++++ Recorded information

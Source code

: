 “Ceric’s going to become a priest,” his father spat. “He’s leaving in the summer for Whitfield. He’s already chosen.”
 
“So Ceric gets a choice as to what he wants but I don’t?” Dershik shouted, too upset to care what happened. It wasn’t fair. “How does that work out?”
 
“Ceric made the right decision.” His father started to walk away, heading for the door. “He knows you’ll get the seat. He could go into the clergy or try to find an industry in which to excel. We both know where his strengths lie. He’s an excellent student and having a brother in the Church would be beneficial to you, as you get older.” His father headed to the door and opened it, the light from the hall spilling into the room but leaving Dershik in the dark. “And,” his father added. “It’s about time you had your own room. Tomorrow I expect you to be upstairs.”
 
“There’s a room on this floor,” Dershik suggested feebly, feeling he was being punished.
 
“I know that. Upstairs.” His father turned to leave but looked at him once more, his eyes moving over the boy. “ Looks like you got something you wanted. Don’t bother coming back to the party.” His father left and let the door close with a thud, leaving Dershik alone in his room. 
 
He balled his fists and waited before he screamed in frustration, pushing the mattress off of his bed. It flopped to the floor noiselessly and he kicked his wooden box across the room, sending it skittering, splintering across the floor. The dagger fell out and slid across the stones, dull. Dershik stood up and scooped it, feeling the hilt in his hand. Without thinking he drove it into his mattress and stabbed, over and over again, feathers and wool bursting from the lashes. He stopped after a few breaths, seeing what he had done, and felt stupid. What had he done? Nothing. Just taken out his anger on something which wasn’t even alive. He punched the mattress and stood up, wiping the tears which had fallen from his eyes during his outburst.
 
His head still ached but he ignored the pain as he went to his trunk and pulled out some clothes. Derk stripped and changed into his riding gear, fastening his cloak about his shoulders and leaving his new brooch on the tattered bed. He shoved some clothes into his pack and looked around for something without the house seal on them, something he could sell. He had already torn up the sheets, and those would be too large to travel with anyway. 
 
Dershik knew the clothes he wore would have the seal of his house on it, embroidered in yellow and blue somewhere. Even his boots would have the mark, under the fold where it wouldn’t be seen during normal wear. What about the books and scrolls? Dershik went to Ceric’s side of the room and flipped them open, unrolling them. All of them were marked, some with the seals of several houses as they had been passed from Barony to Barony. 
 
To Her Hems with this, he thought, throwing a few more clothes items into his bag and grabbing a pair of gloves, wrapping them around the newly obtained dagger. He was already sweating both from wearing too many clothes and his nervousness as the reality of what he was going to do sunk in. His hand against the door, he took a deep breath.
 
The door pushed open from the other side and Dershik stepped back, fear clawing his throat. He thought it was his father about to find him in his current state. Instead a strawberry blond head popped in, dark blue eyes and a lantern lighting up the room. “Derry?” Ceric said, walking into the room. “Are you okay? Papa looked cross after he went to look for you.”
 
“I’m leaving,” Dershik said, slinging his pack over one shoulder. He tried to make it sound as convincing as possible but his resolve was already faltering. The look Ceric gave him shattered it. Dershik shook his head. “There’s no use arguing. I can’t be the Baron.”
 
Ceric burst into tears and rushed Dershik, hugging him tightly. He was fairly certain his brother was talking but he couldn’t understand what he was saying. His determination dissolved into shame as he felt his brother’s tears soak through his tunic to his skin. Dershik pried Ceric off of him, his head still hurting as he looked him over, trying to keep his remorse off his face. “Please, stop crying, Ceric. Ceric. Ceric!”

++++++++

Exercise.
Take the lines above from the first through the one containing "in his room." and reproduce them exactly; include nothing else.

Response to the task.
Source code

: “Ceric’s going to become a priest,” his father spat. “He’s leaving in the summer for Whitfield. He’s already chosen.”
 
“So Ceric gets a choice as to what he wants but I don’t?” Dershik shouted, too upset to care what happened. It wasn’t fair. “How does that work out?”
 
“Ceric made the right decision.” His father started to walk away, heading for the door. “He knows you’ll get the seat. He could go into the clergy or try to find an industry in which to excel. We both know where his strengths lie. He’s an excellent student and having a brother in the Church would be beneficial to you, as you get older.” His father headed to the door and opened it, the light from the hall spilling into the room but leaving Dershik in the dark. “And,” his father added. “It’s about time you had your own room. Tomorrow I expect you to be upstairs.”
 
“There’s a room on this floor,” Dershik suggested feebly, feeling he was being punished.
 
“I know that. Upstairs.” His father turned to leave but looked at him once more, his eyes moving over the boy. “ Looks like you got something you wanted. Don’t bother coming back to the party.” His father left and let the door close with a thud, leaving Dershik alone in his room. 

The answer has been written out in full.